:: WORK REQUEST ::
Give back every line of the data exactly. Pictures are not part of the copy.

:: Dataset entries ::
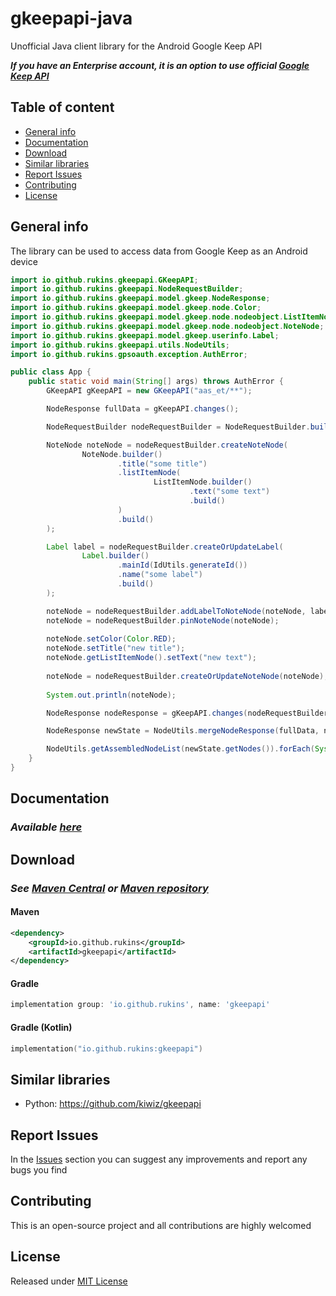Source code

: # gkeepapi-java
Unofficial Java client library for the Android Google Keep API

***If you have an Enterprise account, it is an option to use official [Google Keep API](https://developers.google.com/keep)***

## Table of content
- [General info](#general-info)
- [Documentation](#documentation)
- [Download](#download)
- [Similar libraries](#similar-libraries)
- [Report Issues](#report-issues)
- [Contributing](#contributing)
- [License](#license)

## General info
The library can be used to access data from Google Keep as an Android device

```java
import io.github.rukins.gkeepapi.GKeepAPI;
import io.github.rukins.gkeepapi.NodeRequestBuilder;
import io.github.rukins.gkeepapi.model.gkeep.NodeResponse;
import io.github.rukins.gkeepapi.model.gkeep.node.Color;
import io.github.rukins.gkeepapi.model.gkeep.node.nodeobject.ListItemNode;
import io.github.rukins.gkeepapi.model.gkeep.node.nodeobject.NoteNode;
import io.github.rukins.gkeepapi.model.gkeep.userinfo.Label;
import io.github.rukins.gkeepapi.utils.NodeUtils;
import io.github.rukins.gpsoauth.exception.AuthError;

public class App {
    public static void main(String[] args) throws AuthError {
        GKeepAPI gKeepAPI = new GKeepAPI("aas_et/**");

        NodeResponse fullData = gKeepAPI.changes();

        NodeRequestBuilder nodeRequestBuilder = NodeRequestBuilder.builder();

        NoteNode noteNode = nodeRequestBuilder.createNoteNode(
                NoteNode.builder()
                        .title("some title")
                        .listItemNode(
                                ListItemNode.builder()
                                        .text("some text")
                                        .build()
                        )
                        .build()
        );

        Label label = nodeRequestBuilder.createOrUpdateLabel(
                Label.builder()
                        .mainId(IdUtils.generateId())
                        .name("some label")
                        .build()
        );

        noteNode = nodeRequestBuilder.addLabelToNoteNode(noteNode, label);
        noteNode = nodeRequestBuilder.pinNoteNode(noteNode);
        
        noteNode.setColor(Color.RED);
        noteNode.setTitle("new title");
        noteNode.getListItemNode().setText("new text");
        
        noteNode = nodeRequestBuilder.createOrUpdateNoteNode(noteNode);
        
        System.out.println(noteNode);

        NodeResponse nodeResponse = gKeepAPI.changes(nodeRequestBuilder.build());

        NodeResponse newState = NodeUtils.mergeNodeResponse(fullData, nodeResponse);

        NodeUtils.getAssembledNodeList(newState.getNodes()).forEach(System.out::println);
    }
}
```

## Documentation
### *Available [here](DOCS.md)*

## Download
### *See [Maven Central](https://central.sonatype.com/artifact/io.github.rukins/gkeepapi/1.2.1) or [Maven repository](https://mvnrepository.com/artifact/io.github.rukins/gkeepapi)*
#### Maven
```xml
<dependency>
    <groupId>io.github.rukins</groupId>
    <artifactId>gkeepapi</artifactId>
</dependency>
```
#### Gradle
```groovy
implementation group: 'io.github.rukins', name: 'gkeepapi'
```
#### Gradle (Kotlin)
```kotlin
implementation("io.github.rukins:gkeepapi")
```

## Similar libraries
- Python: https://github.com/kiwiz/gkeepapi

## Report Issues
In the [Issues](https://github.com/rukins/gkeepapi-java/issues) section you can suggest any improvements and report any bugs you find

## Contributing
This is an open-source project and all contributions are highly welcomed

## License
Released under [MIT License](LICENSE)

:: WRITTEN RESPONSE ::
Source code

: # gkeepapi-java
Unofficial Java client library for the Android Google Keep API

***If you have an Enterprise account, it is an option to use official [Google Keep API](https://developers.google.com/keep)***

## Table of content
- [General info](#general-info)
- [Documentation](#documentation)
- [Download](#download)
- [Similar libraries](#similar-libraries)
- [Report Issues](#report-issues)
- [Contributing](#contributing)
- [License](#license)

## General info
The library can be used to access data from Google Keep as an Android device

```java
import io.github.rukins.gkeepapi.GKeepAPI;
import io.github.rukins.gkeepapi.NodeRequestBuilder;
import io.github.rukins.gkeepapi.model.gkeep.NodeResponse;
import io.github.rukins.gkeepapi.model.gkeep.node.Color;
import io.github.rukins.gkeepapi.model.gkeep.node.nodeobject.ListItemNode;
import io.github.rukins.gkeepapi.model.gkeep.node.nodeobject.NoteNode;
import io.github.rukins.gkeepapi.model.gkeep.userinfo.Label;
import io.github.rukins.gkeepapi.utils.NodeUtils;
import io.github.rukins.gpsoauth.exception.AuthError;

public class App {
    public static void main(String[] args) throws AuthError {
        GKeepAPI gKeepAPI = new GKeepAPI("aas_et/**");

        NodeResponse fullData = gKeepAPI.changes();

        NodeRequestBuilder nodeRequestBuilder = NodeRequestBuilder.builder();

        NoteNode noteNode = nodeRequestBuilder.createNoteNode(
                NoteNode.builder()
                        .title("some title")
                        .listItemNode(
                                ListItemNode.builder()
                                        .text("some text")
                                        .build()
                        )
                        .build()
        );

        Label label = nodeRequestBuilder.createOrUpdateLabel(
                Label.builder()
                        .mainId(IdUtils.generateId())
                        .name("some label")
                        .build()
        );

        noteNode = nodeRequestBuilder.addLabelToNoteNode(noteNode, label);
        noteNode = nodeRequestBuilder.pinNoteNode(noteNode);
        
        noteNode.setColor(Color.RED);
        noteNode.setTitle("new title");
        noteNode.getListItemNode().setText("new text");
        
        noteNode = nodeRequestBuilder.createOrUpdateNoteNode(noteNode);
        
        System.out.println(noteNode);

        NodeResponse nodeResponse = gKeepAPI.changes(nodeRequestBuilder.build());

        NodeResponse newState = NodeUtils.mergeNodeResponse(fullData, nodeResponse);

        NodeUtils.getAssembledNodeList(newState.getNodes()).forEach(System.out::println);
    }
}
```

## Documentation
### *Available [here](DOCS.md)*

## Download
### *See [Maven Central](https://central.sonatype.com/artifact/io.github.rukins/gkeepapi/1.2.1) or [Maven repository](https://mvnrepository.com/artifact/io.github.rukins/gkeepapi)*
#### Maven
```xml
<dependency>
    <groupId>io.github.rukins</groupId>
    <artifactId>gkeepapi</artifactId>
</dependency>
```
#### Gradle
```groovy
implementation group: 'io.github.rukins', name: 'gkeepapi'
```
#### Gradle (Kotlin)
```kotlin
implementation("io.github.rukins:gkeepapi")
```

## Similar libraries
- Python: https://github.com/kiwiz/gkeepapi

## Report Issues
In the [Issues](https://github.com/rukins/gkeepapi-java/issues) section you can suggest any improvements and report any bugs you find

## Contributing
This is an open-source project and all contributions are highly welcomed

## License
Released under [MIT License](LICENSE)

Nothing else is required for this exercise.